Bentley was already barf fed from the breeder so I have always maintained a part barf (organic frozen roles) part kibble diet. I know that the breeder of Jenson is not feeding a barf diet. How should I introduce this to his diet when he arrives home?

Thanks so much 
Jensons Mum


----------



## jas (Mar 31, 2009)

Just slowly at a time mixing about 10% into the food at first and then upping it over a week., I've just introduced it to my 8 month old pup had no problems!


----------



## Les (Nov 16, 2009)

...great thanks.


----------



## grahama (May 4, 2009)

Hi,

Peanut was, as I have said in other threads (sorry readers !), getting bored with her kibble only food very quickly. She refused to eat nearly anything sometimes, and at 11/12 ish weeks it was quite worrying. We read up about barf and decided to go down that roue the next day.

Well, different dog doesn't come close to the way she walloped off her food from the first feed on barf. She still has a small amount of kibble mixed in, but that is because we had bought in bulk before Peanut arrived :'(.

Personally I would give your dog the change quite quickly, not necessarily all change in one go but quick as they absolutely love it. Tripe is a particular favourite but not with the wife ;D who sprays air freshener after it !!

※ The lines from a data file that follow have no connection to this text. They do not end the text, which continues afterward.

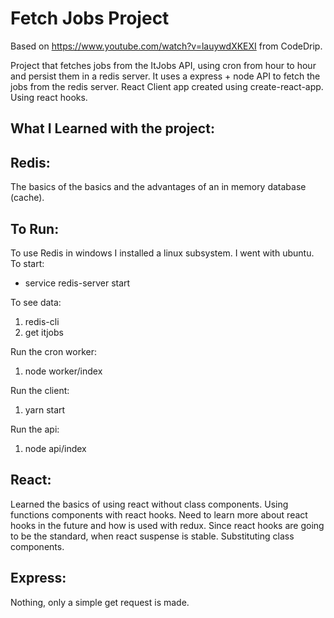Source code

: # Fetch Jobs Project

Based on https://www.youtube.com/watch?v=lauywdXKEXI from CodeDrip.

Project that fetches jobs from the ItJobs API, using cron from hour to hour and persist them in a redis server. It uses a express + node API to fetch the jobs from the redis server.
React Client app created using create-react-app.
Using react hooks.

## What I Learned with the project:

## Redis:

The basics of the basics and the advantages of an in memory database (cache).

## To Run:

To use Redis in windows I installed a linux subsystem. I went with ubuntu.
To start:

- service redis-server start

To see data:

1. redis-cli
2. get itjobs

Run the cron worker:

1. node worker/index

Run the client:

1. yarn start

Run the api:

1. node api/index

## React:

Learned the basics of using react without class components. Using functions components with react hooks.
Need to learn more about react hooks in the future and how is used with redux. Since react hooks are going to be the standard, when react suspense is stable. Substituting class components.

## Express:

Nothing, only a simple get request is made.
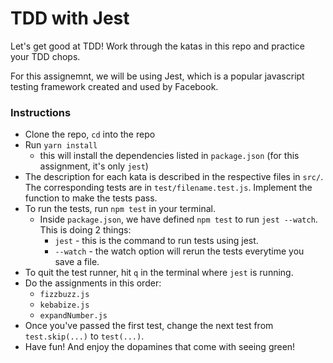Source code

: # TDD with Jest

Let's get good at TDD! Work through the katas in this repo and practice your TDD chops. 

For this assignemnt, we will be using Jest, which is a popular javascript testing framework created and used by Facebook. 

### Instructions
- Clone the repo, `cd` into the repo
- Run `yarn install`
    - this will install the dependencies listed in `package.json` (for this assignment, it's only `jest`)
- The description for each kata is described in the respective files in `src/`. The corresponding tests are in `test/filename.test.js`. Implement the function to make the tests pass.
- To run the tests, run `npm test` in your terminal.
    - Inside `package.json`, we have defined `npm test` to run `jest --watch`. This is doing 2 things:
        - `jest` - this is the command to run tests using jest.
        - `--watch` - the watch option will rerun the tests everytime you save a file.
- To quit the test runner, hit `q` in the terminal where `jest` is running.
- Do the assignments in this order:
    - `fizzbuzz.js`
    - `kebabize.js`
    - `expandNumber.js`
- Once you've passed the first test, change the next test from `test.skip(...)` to `test(...)`.
- Have fun! And enjoy the dopamines that come with seeing green!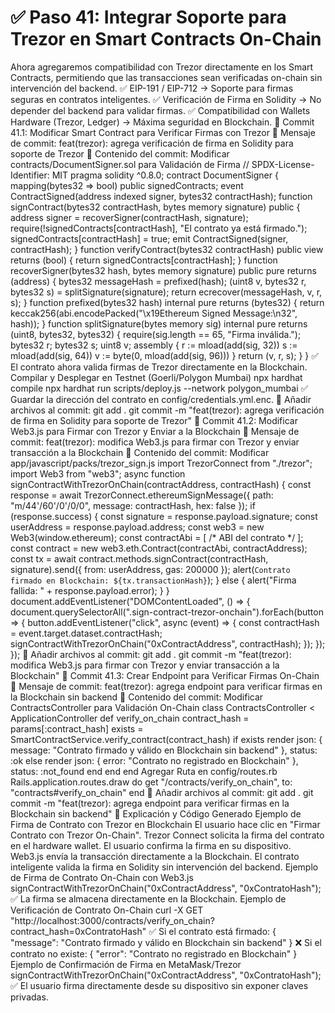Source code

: # ✅ Paso 41: Integrar Soporte para Trezor en Smart Contracts On-Chain

Ahora agregaremos compatibilidad con Trezor directamente en los Smart Contracts, permitiendo que las transacciones sean verificadas on-chain sin intervención del backend.
✅ EIP-191 / EIP-712 → Soporte para firmas seguras en contratos inteligentes.
✅ Verificación de Firma en Solidity → No depender del backend para validar firmas.
✅ Compatibilidad con Wallets Hardware (Trezor, Ledger) → Máxima seguridad en Blockchain.
📌 Commit 41.1: Modificar Smart Contract para Verificar Firmas con Trezor
🔹 Mensaje de commit:
feat(trezor): agrega verificación de firma en Solidity para soporte de Trezor
🔹 Contenido del commit:
Modificar contracts/DocumentSigner.sol para Validación de Firma
// SPDX-License-Identifier: MIT
pragma solidity ^0.8.0;
contract DocumentSigner {
    mapping(bytes32 => bool) public signedContracts;
    event ContractSigned(address indexed signer, bytes32 contractHash);
    function signContract(bytes32 contractHash, bytes memory signature) public {
        address signer = recoverSigner(contractHash, signature);
        require(!signedContracts[contractHash], "El contrato ya está firmado.");
        signedContracts[contractHash] = true;
        emit ContractSigned(signer, contractHash);
    }
    function verifyContract(bytes32 contractHash) public view returns (bool) {
        return signedContracts[contractHash];
    }
    function recoverSigner(bytes32 hash, bytes memory signature) public pure returns (address) {
        bytes32 messageHash = prefixed(hash);
        (uint8 v, bytes32 r, bytes32 s) = splitSignature(signature);
        return ecrecover(messageHash, v, r, s);
    }
    function prefixed(bytes32 hash) internal pure returns (bytes32) {
        return keccak256(abi.encodePacked("\x19Ethereum Signed Message:\n32", hash));
    }
    function splitSignature(bytes memory sig) internal pure returns (uint8, bytes32, bytes32) {
        require(sig.length == 65, "Firma inválida.");
        bytes32 r;
        bytes32 s;
        uint8 v;
        assembly {
            r := mload(add(sig, 32))
            s := mload(add(sig, 64))
            v := byte(0, mload(add(sig, 96)))
        }
        return (v, r, s);
    }
}
✅ El contrato ahora valida firmas de Trezor directamente en la Blockchain.
Compilar y Desplegar en Testnet (Goerli/Polygon Mumbai)
npx hardhat compile
npx hardhat run scripts/deploy.js --network polygon_mumbai
✅ Guardar la dirección del contrato en config/credentials.yml.enc.
🔹 Añadir archivos al commit:
git add .
git commit -m "feat(trezor): agrega verificación de firma en Solidity para soporte de Trezor"
📌 Commit 41.2: Modificar Web3.js para Firmar con Trezor y Enviar a la Blockchain
🔹 Mensaje de commit:
feat(trezor): modifica Web3.js para firmar con Trezor y enviar transacción a la Blockchain
🔹 Contenido del commit:
Modificar app/javascript/packs/trezor_sign.js
import TrezorConnect from "./trezor";
import Web3 from "web3";
async function signContractWithTrezorOnChain(contractAddress, contractHash) {
  const response = await TrezorConnect.ethereumSignMessage({
    path: "m/44'/60'/0'/0/0",
    message: contractHash,
    hex: false
  });
  if (response.success) {
    const signature = response.payload.signature;
    const userAddress = response.payload.address;
    const web3 = new Web3(window.ethereum);
    const contractAbi = [ /* ABI del contrato */ ];
    const contract = new web3.eth.Contract(contractAbi, contractAddress);
    const tx = await contract.methods.signContract(contractHash, signature).send({
      from: userAddress,
      gas: 200000
    });
    alert(`Contrato firmado en Blockchain: ${tx.transactionHash}`);
  } else {
    alert("Firma fallida: " + response.payload.error);
  }
}
document.addEventListener("DOMContentLoaded", () => {
  document.querySelectorAll(".sign-contract-trezor-onchain").forEach(button => {
    button.addEventListener("click", async (event) => {
      const contractHash = event.target.dataset.contractHash;
      signContractWithTrezorOnChain("0xContractAddress", contractHash);
    });
  });
});
🔹 Añadir archivos al commit:
git add .
git commit -m "feat(trezor): modifica Web3.js para firmar con Trezor y enviar transacción a la Blockchain"
📌 Commit 41.3: Crear Endpoint para Verificar Firmas On-Chain
🔹 Mensaje de commit:
feat(trezor): agrega endpoint para verificar firmas en la Blockchain sin backend
🔹 Contenido del commit:
Modificar ContractsController para Validación On-Chain
class ContractsController < ApplicationController
  def verify_on_chain
    contract_hash = params[:contract_hash]
    exists = SmartContractService.verify_contract(contract_hash)
    if exists
      render json: { message: "Contrato firmado y válido en Blockchain sin backend" }, status: :ok
    else
      render json: { error: "Contrato no registrado en Blockchain" }, status: :not_found
    end
  end
end
Agregar Ruta en config/routes.rb
Rails.application.routes.draw do
  get "/contracts/verify_on_chain", to: "contracts#verify_on_chain"
end
🔹 Añadir archivos al commit:
git add .
git commit -m "feat(trezor): agrega endpoint para verificar firmas en la Blockchain sin backend"
📝 Explicación y Código Generado
Ejemplo de Firma de Contrato con Trezor en Blockchain
    El usuario hace clic en "Firmar Contrato con Trezor On-Chain".
    Trezor Connect solicita la firma del contrato en el hardware wallet.
    El usuario confirma la firma en su dispositivo.
    Web3.js envía la transacción directamente a la Blockchain.
    El contrato inteligente valida la firma en Solidity sin intervención del backend.
Ejemplo de Firma de Contrato On-Chain con Web3.js
signContractWithTrezorOnChain("0xContractAddress", "0xContratoHash");
✅ La firma se almacena directamente en la Blockchain.
Ejemplo de Verificación de Contrato On-Chain
curl -X GET "http://localhost:3000/contracts/verify_on_chain?contract_hash=0xContratoHash"
✅ Si el contrato está firmado:
{ "message": "Contrato firmado y válido en Blockchain sin backend" }
❌ Si el contrato no existe:
{ "error": "Contrato no registrado en Blockchain" }
Ejemplo de Confirmación de Firma en MetaMask/Trezor
signContractWithTrezorOnChain("0xContractAddress", "0xContratoHash");
✅ El usuario firma directamente desde su dispositivo sin exponer claves privadas.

At 16 weeks Peanut knows at the end of a walk she is going to be fed and pulls on the lead to get back asap, runs to the kitchen and barks for her meal, no better write up for barf in my opinion!


Regards,

Graham


----------



## jas (Mar 31, 2009)

I have to agree with grahama here, though Oscar was also picky with his food at 12 weeks, i think they all are a bit. But the ~BARF is much better, he loves the food, (lamb neck for brekkie this morning) and the difference in the amount and onsistency of waste is amazing! I's recommend it!


----------